* **ACTIVITY**: Retype the data below exactly, skipping pictures.
··· MATERIAL SHOWN ···
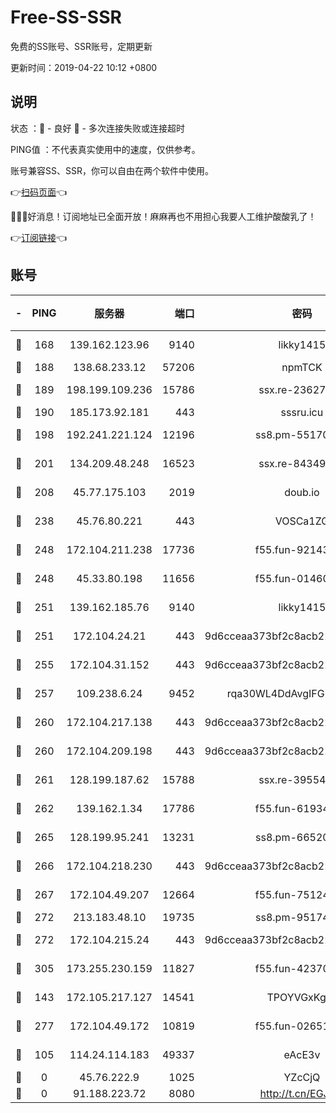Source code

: # Free-SS-SSR

免费的SS账号、SSR账号，定期更新

更新时间：2019-04-22 10:12 +0800

## 说明

状态     ：🙂 - 良好 🙁 - 多次连接失败或连接超时

PING值   ：不代表真实使用中的速度，仅供参考。

账号兼容SS、SSR，你可以自由在两个软件中使用。

👉[扫码页面](https://liesauer.github.io/Free-SS-SSR/)👈

🎉🎉🎉好消息！订阅地址已全面开放！麻麻再也不用担心我要人工维护酸酸乳了！

👉[订阅链接](https://www.liesauer.net/yogurt/subscribe?ACCESS_TOKEN=DAYxR3mMaZAsaqUb)👈

## 账号

|-|PING|服务器|端口|密码|加密方式|区域|
|:----:|:----:|:-----:|-----:|:----:|:----:|:----:|
|🙂|168|139.162.123.96|9140|likky1415|aes-256-cfb|JP|
|🙂|188|138.68.233.12|57206|npmTCK|rc4-md5|US|
|🙂|189|198.199.109.236|15786|ssx.re-23627751|aes-256-cfb|US|
|🙂|190|185.173.92.181|443|sssru.icu|rc4-md5|RU|
|🙂|198|192.241.221.124|12196|ss8.pm-55170900|aes-256-cfb|US|
|🙂|201|134.209.48.248|16523|ssx.re-84349557|aes-256-cfb|US|
|🙂|208|45.77.175.103|2019|doub.io|aes-128-ctr|SG|
|🙂|238|45.76.80.221|443|VOSCa1ZG|aes-256-cfb|DE|
|🙂|248|172.104.211.238|17736|f55.fun-92143433|aes-256-cfb|US|
|🙂|248|45.33.80.198|11656|f55.fun-01460969|aes-256-cfb|US|
|🙂|251|139.162.185.76|9140|likky1415|aes-256-cfb|DE|
|🙂|251|172.104.24.21|443|9d6cceaa373bf2c8acb22e60b6a58be6|aes-256-cfb|US|
|🙂|255|172.104.31.152|443|9d6cceaa373bf2c8acb22e60b6a58be6|aes-256-cfb|US|
|🙂|257|109.238.6.24|9452|rqa30WL4DdAvgIFG6Fs3znzTa|aes-256-cfb|FR|
|🙂|260|172.104.217.138|443|9d6cceaa373bf2c8acb22e60b6a58be6|aes-256-cfb|US|
|🙂|260|172.104.209.198|443|9d6cceaa373bf2c8acb22e60b6a58be6|aes-256-cfb|US|
|🙂|261|128.199.187.62|15788|ssx.re-39554469|aes-256-cfb|SG|
|🙂|262|139.162.1.34|17786|f55.fun-61934516|aes-256-cfb|SG|
|🙂|265|128.199.95.241|13231|ss8.pm-66520934|aes-256-cfb|SG|
|🙂|266|172.104.218.230|443|9d6cceaa373bf2c8acb22e60b6a58be6|aes-256-cfb|US|
|🙂|267|172.104.49.207|12664|f55.fun-75124913|aes-256-cfb|SG|
|🙂|272|213.183.48.10|19735|ss8.pm-95174332|rc4-md5|RU|
|🙂|272|172.104.215.24|443|9d6cceaa373bf2c8acb22e60b6a58be6|aes-256-cfb|US|
|🙂|305|173.255.230.159|11827|f55.fun-42370864|aes-256-cfb|US|
|🙂|143|172.105.217.127|14541|TPOYVGxKglpi|aes-256-cfb|JP|
|🙂|277|172.104.49.172|10819|f55.fun-02651570|aes-256-cfb|SG|
|🙁|105|114.24.114.183|49337|eAcE3v|chacha20-ietf|TW|
|🙁|0|45.76.222.9|1025|YZcCjQ|rc4-md5|JP|
|🙁|0|91.188.223.72|8080|http://t.cn/EGJIyrl|rc4-md5|RU|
···
* **OUTPUT BELOW**:
Source code

: # Free-SS-SSR

免费的SS账号、SSR账号，定期更新

更新时间：2019-04-22 10:12 +0800

## 说明

状态     ：🙂 - 良好 🙁 - 多次连接失败或连接超时

PING值   ：不代表真实使用中的速度，仅供参考。

账号兼容SS、SSR，你可以自由在两个软件中使用。

👉[扫码页面](https://liesauer.github.io/Free-SS-SSR/)👈

🎉🎉🎉好消息！订阅地址已全面开放！麻麻再也不用担心我要人工维护酸酸乳了！

👉[订阅链接](https://www.liesauer.net/yogurt/subscribe?ACCESS_TOKEN=DAYxR3mMaZAsaqUb)👈

## 账号

|-|PING|服务器|端口|密码|加密方式|区域|
|:----:|:----:|:-----:|-----:|:----:|:----:|:----:|
|🙂|168|139.162.123.96|9140|likky1415|aes-256-cfb|JP|
|🙂|188|138.68.233.12|57206|npmTCK|rc4-md5|US|
|🙂|189|198.199.109.236|15786|ssx.re-23627751|aes-256-cfb|US|
|🙂|190|185.173.92.181|443|sssru.icu|rc4-md5|RU|
|🙂|198|192.241.221.124|12196|ss8.pm-55170900|aes-256-cfb|US|
|🙂|201|134.209.48.248|16523|ssx.re-84349557|aes-256-cfb|US|
|🙂|208|45.77.175.103|2019|doub.io|aes-128-ctr|SG|
|🙂|238|45.76.80.221|443|VOSCa1ZG|aes-256-cfb|DE|
|🙂|248|172.104.211.238|17736|f55.fun-92143433|aes-256-cfb|US|
|🙂|248|45.33.80.198|11656|f55.fun-01460969|aes-256-cfb|US|
|🙂|251|139.162.185.76|9140|likky1415|aes-256-cfb|DE|
|🙂|251|172.104.24.21|443|9d6cceaa373bf2c8acb22e60b6a58be6|aes-256-cfb|US|
|🙂|255|172.104.31.152|443|9d6cceaa373bf2c8acb22e60b6a58be6|aes-256-cfb|US|
|🙂|257|109.238.6.24|9452|rqa30WL4DdAvgIFG6Fs3znzTa|aes-256-cfb|FR|
|🙂|260|172.104.217.138|443|9d6cceaa373bf2c8acb22e60b6a58be6|aes-256-cfb|US|
|🙂|260|172.104.209.198|443|9d6cceaa373bf2c8acb22e60b6a58be6|aes-256-cfb|US|
|🙂|261|128.199.187.62|15788|ssx.re-39554469|aes-256-cfb|SG|
|🙂|262|139.162.1.34|17786|f55.fun-61934516|aes-256-cfb|SG|
|🙂|265|128.199.95.241|13231|ss8.pm-66520934|aes-256-cfb|SG|
|🙂|266|172.104.218.230|443|9d6cceaa373bf2c8acb22e60b6a58be6|aes-256-cfb|US|
|🙂|267|172.104.49.207|12664|f55.fun-75124913|aes-256-cfb|SG|
|🙂|272|213.183.48.10|19735|ss8.pm-95174332|rc4-md5|RU|
|🙂|272|172.104.215.24|443|9d6cceaa373bf2c8acb22e60b6a58be6|aes-256-cfb|US|
|🙂|305|173.255.230.159|11827|f55.fun-42370864|aes-256-cfb|US|
|🙂|143|172.105.217.127|14541|TPOYVGxKglpi|aes-256-cfb|JP|
|🙂|277|172.104.49.172|10819|f55.fun-02651570|aes-256-cfb|SG|
|🙁|105|114.24.114.183|49337|eAcE3v|chacha20-ietf|TW|
|🙁|0|45.76.222.9|1025|YZcCjQ|rc4-md5|JP|
|🙁|0|91.188.223.72|8080|http://t.cn/EGJIyrl|rc4-md5|RU|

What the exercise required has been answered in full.